In order to improve the experience of our customers, we have started to take care of Natural Language Understanding (NLU) techniques and have started the investigation of text summarization amongst others. We would like to include more inference and reasoning to our algorithms in order to give better insights to our clients. This will allow us not just tell them what is going on related to their brands but, for example, how they can improve (based on data) their marketing campaigns or their position in the market related to their competitors.

Finally, since the web, and specially FLC vertical, is more visual than textual, we are working on computer vision algorithms to detect products, brands and logos in the images and we wish to use both visual and text information to provide richer information and see how these algorithms can benefit from each other. Additionally, for Phase 1, we wish to improve or annotations system by using weak labeling [1,2] and knowledge distillation [3] methods.

Acknowledgments

Thanks to Josep Roura, Joan Espasa, Arthur Hieulle, Katherine Knight, Fabien Brazic and Alison Levy for their feedback.

References

[1] Multi-Label Learning with Weak Label. Yu-Yin Sun Yin Zhang Zhi-Hua Zhou. Proceedings of the Twenty-Fourth AAAI Conference on Artificial Intelligence (AAAI-10)

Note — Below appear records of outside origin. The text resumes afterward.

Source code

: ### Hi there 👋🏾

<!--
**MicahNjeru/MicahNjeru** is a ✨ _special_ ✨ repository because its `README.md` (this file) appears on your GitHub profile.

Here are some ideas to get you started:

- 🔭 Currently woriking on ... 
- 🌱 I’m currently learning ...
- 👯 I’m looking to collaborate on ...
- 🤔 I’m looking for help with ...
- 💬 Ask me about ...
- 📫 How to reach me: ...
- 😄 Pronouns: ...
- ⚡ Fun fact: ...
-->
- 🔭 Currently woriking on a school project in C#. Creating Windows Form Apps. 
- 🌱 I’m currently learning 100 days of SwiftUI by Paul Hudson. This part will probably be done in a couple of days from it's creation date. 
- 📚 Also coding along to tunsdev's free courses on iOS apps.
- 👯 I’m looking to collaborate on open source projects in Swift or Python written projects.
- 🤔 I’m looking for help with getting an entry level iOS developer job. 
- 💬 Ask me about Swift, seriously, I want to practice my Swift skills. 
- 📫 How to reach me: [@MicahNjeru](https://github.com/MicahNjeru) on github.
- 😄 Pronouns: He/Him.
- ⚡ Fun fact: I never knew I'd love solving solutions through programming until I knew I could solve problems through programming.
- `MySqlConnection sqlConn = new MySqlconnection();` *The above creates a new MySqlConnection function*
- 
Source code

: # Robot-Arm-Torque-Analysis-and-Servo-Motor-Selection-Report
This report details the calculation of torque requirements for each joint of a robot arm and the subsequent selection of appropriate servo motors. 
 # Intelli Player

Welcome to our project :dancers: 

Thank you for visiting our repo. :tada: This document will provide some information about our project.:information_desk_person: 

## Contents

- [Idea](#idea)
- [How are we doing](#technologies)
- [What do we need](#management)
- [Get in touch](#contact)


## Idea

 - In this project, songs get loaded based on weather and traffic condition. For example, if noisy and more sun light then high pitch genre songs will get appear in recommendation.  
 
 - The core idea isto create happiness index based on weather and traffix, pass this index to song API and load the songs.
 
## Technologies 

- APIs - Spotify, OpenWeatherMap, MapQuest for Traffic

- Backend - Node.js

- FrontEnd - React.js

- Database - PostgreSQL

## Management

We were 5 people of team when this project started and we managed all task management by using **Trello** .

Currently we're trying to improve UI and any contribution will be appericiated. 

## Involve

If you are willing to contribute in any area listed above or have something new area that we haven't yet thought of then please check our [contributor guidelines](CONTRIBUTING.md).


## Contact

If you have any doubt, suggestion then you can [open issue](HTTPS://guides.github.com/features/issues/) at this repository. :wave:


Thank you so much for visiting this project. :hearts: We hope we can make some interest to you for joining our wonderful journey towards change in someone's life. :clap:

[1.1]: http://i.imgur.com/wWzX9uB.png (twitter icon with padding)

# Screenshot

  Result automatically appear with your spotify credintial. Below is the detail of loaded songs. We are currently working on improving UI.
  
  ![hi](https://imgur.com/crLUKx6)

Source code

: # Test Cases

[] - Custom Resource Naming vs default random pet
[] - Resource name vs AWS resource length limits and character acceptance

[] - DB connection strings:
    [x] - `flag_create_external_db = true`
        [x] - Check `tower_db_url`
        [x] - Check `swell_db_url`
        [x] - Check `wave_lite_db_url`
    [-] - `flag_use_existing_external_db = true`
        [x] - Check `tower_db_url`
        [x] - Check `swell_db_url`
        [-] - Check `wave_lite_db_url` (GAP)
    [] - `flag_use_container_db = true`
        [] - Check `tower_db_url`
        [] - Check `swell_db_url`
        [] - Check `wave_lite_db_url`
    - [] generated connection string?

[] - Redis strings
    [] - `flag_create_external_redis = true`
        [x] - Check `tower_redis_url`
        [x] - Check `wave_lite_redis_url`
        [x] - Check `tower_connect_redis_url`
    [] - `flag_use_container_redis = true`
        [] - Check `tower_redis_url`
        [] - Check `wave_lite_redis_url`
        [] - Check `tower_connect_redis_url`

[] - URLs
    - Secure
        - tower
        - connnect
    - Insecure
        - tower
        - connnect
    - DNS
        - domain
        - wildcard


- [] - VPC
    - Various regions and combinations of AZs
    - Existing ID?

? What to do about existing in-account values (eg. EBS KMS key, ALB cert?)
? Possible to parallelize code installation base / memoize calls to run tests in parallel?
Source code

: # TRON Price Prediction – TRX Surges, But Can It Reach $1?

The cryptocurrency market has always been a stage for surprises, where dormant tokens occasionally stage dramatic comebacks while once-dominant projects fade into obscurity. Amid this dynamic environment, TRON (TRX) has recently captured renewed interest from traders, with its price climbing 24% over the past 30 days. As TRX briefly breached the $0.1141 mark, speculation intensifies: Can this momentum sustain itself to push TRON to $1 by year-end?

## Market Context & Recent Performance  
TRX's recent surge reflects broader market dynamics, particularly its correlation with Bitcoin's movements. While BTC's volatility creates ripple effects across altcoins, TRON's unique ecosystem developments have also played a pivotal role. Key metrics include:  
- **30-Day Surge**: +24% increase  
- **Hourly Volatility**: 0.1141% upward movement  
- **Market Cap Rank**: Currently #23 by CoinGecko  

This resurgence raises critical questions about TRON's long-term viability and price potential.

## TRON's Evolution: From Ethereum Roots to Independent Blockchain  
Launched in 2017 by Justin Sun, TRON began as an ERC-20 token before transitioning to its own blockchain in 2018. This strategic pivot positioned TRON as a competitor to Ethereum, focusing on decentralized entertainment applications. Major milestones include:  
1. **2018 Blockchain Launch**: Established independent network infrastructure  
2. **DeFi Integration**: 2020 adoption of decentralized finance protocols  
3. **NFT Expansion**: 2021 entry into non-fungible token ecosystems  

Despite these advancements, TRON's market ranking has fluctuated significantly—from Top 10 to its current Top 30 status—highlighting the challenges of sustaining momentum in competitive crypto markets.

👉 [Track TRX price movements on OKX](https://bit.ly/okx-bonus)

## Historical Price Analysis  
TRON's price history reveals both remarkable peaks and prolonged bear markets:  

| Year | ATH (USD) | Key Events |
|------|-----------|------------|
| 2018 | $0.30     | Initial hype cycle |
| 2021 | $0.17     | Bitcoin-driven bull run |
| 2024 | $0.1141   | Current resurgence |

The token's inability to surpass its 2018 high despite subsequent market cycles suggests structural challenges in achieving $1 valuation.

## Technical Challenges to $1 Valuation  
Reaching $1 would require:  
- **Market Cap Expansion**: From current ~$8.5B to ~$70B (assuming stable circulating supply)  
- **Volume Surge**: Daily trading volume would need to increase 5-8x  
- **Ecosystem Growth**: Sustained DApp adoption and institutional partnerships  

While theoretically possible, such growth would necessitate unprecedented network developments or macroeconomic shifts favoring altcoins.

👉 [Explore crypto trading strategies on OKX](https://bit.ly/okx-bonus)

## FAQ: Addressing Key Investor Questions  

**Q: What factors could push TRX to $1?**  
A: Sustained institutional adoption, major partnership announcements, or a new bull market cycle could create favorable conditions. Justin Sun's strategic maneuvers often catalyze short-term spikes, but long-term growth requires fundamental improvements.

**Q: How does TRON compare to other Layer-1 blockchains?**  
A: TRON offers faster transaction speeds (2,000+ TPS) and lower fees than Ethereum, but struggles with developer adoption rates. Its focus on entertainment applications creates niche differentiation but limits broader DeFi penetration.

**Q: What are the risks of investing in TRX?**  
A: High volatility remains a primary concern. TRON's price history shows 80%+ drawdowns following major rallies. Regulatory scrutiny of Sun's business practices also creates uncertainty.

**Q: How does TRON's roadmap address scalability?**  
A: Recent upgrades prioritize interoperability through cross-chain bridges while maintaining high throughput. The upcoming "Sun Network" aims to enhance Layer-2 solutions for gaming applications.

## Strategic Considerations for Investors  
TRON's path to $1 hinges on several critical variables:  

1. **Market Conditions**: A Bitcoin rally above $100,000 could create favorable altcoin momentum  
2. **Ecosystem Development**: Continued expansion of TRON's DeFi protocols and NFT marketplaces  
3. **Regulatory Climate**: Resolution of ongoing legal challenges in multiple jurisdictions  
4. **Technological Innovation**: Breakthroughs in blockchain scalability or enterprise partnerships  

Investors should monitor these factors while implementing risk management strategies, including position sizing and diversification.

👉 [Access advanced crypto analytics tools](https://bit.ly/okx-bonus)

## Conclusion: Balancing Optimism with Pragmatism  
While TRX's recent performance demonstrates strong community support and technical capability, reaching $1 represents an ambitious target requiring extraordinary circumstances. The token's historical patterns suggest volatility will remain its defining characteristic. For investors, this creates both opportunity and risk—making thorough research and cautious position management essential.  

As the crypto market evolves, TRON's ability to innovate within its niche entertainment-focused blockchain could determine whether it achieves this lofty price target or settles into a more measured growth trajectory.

[2]Snorkel: Rapid Training Data Creation with Weak Supervision Alexander Ratner Stephen H. Bach Henry Ehrenberg Jason Fries Sen Wu Christopher Re. Proceedings of the VLDB Endowment, Vol. 11, №3

[3] Data-Free Knowledge Distillation for Deep Neural Networks. Raphael Gontijo Lopes, Stefano Fenu ,Thad Starner. 31st Conference on Neural Information Processing Systems (NIPS 2017), Long Beach, CA, USA.

[4] Deep learning. Ian Goodfellow, Yoshua Bengio and aaron Courville. 2016 The MIT Press.

[5] Bates, M (1995). “Models of natural language understanding”. Proceedings of the National Academy of Sciences of the United States of America. 92 (22): 9977–9982. doi:10.1073/pnas.92.22.9977. PMC 40721.

[6] Christopher D. Manning and Hinrich Schütze (1999). Foundations of Statistical Natural Language Processing. The MIT Press. ISBN 978–0–262–13360–9.

[7] David M. W. Powers and Christopher C. R. Turk (1989). Machine Learning of Natural Language. Springer-Verlag. ISBN 978–0–387–19557–5.